● **TASK TO CARRY OUT**
If a line of the data below holds the string "using", copy it.

──────── ENTRIES SUPPLIED ────────

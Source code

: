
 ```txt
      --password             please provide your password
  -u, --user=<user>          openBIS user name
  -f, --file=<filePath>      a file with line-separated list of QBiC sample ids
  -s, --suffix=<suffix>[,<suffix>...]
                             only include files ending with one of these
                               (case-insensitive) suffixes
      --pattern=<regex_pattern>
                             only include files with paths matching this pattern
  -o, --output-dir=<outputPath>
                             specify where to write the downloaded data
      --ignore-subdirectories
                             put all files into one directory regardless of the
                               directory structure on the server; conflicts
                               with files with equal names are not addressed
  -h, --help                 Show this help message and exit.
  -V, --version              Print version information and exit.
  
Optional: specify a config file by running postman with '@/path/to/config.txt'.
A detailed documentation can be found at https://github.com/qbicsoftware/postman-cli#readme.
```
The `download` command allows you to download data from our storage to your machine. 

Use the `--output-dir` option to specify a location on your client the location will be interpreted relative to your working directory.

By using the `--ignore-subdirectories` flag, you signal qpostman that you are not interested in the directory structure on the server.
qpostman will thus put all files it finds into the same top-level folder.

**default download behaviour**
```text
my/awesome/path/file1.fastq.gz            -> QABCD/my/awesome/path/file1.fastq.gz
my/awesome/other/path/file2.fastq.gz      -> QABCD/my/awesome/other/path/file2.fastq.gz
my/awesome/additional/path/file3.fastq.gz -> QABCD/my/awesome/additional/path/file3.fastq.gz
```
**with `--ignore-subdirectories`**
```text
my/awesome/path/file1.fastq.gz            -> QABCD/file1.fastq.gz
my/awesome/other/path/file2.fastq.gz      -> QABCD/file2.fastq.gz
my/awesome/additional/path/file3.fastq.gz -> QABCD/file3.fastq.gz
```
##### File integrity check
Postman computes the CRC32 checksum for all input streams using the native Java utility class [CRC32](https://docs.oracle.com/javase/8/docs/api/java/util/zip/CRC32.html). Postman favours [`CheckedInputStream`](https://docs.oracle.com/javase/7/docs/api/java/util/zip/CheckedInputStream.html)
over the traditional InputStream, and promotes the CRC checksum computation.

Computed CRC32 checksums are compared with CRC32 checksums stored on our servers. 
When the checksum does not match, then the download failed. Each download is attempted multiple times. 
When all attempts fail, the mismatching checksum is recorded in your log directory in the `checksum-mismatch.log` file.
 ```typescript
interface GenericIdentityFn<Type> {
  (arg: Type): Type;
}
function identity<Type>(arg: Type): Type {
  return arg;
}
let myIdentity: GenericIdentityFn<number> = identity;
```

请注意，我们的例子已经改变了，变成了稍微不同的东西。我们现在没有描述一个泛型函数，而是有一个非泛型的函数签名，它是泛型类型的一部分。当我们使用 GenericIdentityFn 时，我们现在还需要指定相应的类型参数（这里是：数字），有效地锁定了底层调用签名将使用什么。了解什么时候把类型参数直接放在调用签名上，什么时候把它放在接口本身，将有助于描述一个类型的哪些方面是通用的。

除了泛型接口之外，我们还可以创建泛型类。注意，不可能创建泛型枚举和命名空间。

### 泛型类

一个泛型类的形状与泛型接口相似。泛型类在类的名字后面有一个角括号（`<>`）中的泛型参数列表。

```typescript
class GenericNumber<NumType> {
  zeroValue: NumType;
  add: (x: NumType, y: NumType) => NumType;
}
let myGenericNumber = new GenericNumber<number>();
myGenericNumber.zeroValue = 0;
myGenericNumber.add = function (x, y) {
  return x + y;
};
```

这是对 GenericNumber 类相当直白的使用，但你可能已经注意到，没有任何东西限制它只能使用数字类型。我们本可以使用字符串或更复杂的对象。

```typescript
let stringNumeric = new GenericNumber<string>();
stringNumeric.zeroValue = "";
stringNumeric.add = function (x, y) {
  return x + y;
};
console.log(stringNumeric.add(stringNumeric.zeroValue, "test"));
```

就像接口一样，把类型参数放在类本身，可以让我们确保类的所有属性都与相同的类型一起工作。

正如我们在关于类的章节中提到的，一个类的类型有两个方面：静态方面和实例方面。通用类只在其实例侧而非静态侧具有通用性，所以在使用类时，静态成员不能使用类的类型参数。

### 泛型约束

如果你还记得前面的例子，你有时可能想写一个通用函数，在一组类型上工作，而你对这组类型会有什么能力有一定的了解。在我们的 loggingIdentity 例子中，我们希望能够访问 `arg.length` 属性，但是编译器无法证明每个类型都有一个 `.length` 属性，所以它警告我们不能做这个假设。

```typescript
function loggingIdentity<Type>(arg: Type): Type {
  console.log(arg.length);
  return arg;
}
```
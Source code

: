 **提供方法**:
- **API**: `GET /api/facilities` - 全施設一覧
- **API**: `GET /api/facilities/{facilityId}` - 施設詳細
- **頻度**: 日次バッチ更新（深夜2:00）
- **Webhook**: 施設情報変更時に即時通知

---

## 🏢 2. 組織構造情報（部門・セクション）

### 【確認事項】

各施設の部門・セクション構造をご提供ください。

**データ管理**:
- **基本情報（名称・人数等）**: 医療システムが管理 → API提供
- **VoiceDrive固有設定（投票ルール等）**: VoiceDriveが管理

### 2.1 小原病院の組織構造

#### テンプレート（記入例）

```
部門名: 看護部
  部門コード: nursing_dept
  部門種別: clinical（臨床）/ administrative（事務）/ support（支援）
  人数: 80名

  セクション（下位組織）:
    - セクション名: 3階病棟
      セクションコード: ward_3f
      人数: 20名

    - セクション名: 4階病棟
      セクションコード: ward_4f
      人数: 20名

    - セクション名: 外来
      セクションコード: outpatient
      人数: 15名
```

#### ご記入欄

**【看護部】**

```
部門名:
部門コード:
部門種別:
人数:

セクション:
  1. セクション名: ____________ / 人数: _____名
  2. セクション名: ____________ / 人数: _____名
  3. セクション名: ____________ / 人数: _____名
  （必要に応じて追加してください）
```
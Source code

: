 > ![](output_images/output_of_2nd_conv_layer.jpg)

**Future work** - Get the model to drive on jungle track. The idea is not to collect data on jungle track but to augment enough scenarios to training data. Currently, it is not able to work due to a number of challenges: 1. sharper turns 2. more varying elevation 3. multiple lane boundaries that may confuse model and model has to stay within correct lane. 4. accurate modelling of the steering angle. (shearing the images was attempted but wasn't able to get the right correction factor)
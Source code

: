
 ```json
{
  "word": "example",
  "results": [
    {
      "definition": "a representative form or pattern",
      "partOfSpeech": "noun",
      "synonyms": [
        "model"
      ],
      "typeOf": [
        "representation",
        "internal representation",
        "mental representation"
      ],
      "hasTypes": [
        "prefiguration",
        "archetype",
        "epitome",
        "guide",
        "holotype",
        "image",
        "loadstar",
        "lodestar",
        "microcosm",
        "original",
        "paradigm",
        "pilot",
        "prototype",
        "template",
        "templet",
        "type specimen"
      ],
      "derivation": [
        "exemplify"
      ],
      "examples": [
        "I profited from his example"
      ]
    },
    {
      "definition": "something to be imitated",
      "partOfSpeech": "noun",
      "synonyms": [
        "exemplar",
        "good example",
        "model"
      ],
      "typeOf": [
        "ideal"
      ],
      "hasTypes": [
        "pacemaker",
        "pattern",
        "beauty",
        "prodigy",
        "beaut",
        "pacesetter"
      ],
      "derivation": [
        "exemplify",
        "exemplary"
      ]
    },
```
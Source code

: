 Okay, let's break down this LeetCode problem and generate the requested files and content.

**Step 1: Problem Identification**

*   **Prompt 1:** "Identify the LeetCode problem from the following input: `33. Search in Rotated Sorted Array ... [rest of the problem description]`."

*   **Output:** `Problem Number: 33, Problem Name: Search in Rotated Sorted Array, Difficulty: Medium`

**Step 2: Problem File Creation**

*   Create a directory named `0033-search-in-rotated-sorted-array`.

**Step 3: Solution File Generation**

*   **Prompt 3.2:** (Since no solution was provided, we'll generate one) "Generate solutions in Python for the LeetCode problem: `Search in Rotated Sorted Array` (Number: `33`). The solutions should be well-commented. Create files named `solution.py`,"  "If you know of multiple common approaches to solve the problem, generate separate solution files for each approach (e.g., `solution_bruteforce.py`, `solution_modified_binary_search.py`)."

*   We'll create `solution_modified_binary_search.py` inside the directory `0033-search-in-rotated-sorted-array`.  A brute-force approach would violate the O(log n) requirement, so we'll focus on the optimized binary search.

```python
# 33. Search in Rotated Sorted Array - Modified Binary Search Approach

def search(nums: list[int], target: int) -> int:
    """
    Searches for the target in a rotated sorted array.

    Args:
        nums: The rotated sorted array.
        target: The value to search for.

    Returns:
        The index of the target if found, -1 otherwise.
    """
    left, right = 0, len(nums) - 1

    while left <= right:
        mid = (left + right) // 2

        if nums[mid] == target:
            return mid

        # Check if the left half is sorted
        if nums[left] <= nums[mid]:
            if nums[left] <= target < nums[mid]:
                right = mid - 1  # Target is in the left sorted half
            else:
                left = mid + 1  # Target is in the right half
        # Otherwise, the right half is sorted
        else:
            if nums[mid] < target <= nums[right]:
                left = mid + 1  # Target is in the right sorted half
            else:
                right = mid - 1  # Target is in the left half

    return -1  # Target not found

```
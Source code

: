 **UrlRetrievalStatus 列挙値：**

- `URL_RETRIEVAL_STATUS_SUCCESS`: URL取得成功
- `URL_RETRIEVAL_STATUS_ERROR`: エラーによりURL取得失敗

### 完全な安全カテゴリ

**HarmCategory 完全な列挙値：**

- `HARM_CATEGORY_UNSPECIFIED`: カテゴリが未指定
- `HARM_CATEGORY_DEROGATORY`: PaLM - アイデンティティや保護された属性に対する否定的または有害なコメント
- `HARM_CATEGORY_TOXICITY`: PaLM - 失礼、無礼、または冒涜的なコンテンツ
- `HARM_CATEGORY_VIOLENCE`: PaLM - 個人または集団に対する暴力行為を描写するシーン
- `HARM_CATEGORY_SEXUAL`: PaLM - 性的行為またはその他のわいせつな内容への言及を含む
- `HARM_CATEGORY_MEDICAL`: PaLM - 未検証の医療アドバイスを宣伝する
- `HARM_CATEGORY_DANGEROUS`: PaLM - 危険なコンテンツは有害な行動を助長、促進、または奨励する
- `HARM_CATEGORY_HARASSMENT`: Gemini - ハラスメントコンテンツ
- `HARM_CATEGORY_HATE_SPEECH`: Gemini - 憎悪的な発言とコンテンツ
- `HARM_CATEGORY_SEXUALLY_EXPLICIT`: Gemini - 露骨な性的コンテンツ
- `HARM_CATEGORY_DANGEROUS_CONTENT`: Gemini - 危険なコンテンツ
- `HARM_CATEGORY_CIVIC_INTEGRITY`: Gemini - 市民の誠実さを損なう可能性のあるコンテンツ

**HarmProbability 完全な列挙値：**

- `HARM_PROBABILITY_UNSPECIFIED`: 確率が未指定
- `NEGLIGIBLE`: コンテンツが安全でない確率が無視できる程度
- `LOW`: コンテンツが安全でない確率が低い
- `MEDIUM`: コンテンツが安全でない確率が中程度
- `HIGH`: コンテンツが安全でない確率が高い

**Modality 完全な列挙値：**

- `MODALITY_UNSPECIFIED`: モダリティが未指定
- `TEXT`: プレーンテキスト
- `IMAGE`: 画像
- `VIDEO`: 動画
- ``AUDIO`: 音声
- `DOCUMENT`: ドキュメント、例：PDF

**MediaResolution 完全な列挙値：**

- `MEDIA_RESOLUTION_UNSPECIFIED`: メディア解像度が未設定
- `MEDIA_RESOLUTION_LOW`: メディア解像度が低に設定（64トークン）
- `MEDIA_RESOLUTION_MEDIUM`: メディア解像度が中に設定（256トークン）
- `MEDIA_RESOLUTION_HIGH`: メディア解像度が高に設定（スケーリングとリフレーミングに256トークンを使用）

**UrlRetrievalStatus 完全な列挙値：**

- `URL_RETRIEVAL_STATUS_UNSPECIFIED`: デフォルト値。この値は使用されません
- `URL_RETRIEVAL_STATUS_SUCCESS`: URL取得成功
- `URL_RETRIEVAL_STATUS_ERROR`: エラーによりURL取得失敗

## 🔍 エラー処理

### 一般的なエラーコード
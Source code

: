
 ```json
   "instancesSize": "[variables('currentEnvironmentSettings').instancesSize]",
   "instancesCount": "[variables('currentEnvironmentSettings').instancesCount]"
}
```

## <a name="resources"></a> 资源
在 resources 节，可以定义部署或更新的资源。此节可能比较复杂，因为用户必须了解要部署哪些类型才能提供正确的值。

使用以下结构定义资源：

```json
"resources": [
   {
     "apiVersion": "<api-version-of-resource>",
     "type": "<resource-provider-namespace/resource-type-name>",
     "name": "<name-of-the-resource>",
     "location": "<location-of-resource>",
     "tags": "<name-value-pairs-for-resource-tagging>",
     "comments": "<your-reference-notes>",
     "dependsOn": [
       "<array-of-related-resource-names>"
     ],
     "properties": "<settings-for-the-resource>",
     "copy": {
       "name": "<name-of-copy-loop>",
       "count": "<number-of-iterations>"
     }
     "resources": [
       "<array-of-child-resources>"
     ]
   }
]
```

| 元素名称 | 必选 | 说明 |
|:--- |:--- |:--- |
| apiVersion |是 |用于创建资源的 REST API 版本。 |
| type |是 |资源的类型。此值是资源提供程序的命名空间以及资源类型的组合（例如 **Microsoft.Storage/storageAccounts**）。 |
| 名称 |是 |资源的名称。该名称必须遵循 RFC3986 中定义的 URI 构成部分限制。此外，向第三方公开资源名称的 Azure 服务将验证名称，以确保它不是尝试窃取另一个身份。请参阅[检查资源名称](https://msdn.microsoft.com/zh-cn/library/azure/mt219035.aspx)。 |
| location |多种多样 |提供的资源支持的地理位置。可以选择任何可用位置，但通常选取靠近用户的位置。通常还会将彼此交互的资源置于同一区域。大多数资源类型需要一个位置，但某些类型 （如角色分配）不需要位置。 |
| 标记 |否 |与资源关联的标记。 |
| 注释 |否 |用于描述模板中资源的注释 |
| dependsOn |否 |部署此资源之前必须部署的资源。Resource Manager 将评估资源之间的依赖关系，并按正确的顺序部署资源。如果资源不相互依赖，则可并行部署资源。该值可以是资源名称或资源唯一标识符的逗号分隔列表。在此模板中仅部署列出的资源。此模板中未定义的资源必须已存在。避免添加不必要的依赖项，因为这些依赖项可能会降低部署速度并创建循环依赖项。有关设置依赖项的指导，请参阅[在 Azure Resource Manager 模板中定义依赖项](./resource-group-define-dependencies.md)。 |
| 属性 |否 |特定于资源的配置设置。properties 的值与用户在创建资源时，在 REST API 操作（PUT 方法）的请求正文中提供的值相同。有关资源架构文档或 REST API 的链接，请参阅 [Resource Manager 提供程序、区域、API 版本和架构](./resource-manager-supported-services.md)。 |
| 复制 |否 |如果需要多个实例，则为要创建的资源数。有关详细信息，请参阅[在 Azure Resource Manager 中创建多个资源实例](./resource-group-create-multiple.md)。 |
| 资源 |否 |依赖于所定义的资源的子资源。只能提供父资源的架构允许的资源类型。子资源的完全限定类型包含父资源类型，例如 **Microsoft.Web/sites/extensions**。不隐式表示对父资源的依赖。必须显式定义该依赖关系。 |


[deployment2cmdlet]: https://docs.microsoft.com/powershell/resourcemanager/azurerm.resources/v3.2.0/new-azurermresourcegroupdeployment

────────

● **FINAL ANSWER**
By using the `--ignore-subdirectories` flag, you signal qpostman that you are not interested in the directory structure on the server.
Postman computes the CRC32 checksum for all input streams using the native Java utility class [CRC32](https://docs.oracle.com/javase/8/docs/api/java/util/zip/CRC32.html). Postman favours [`CheckedInputStream`](https://docs.oracle.com/javase/7/docs/api/java/util/zip/CheckedInputStream.html)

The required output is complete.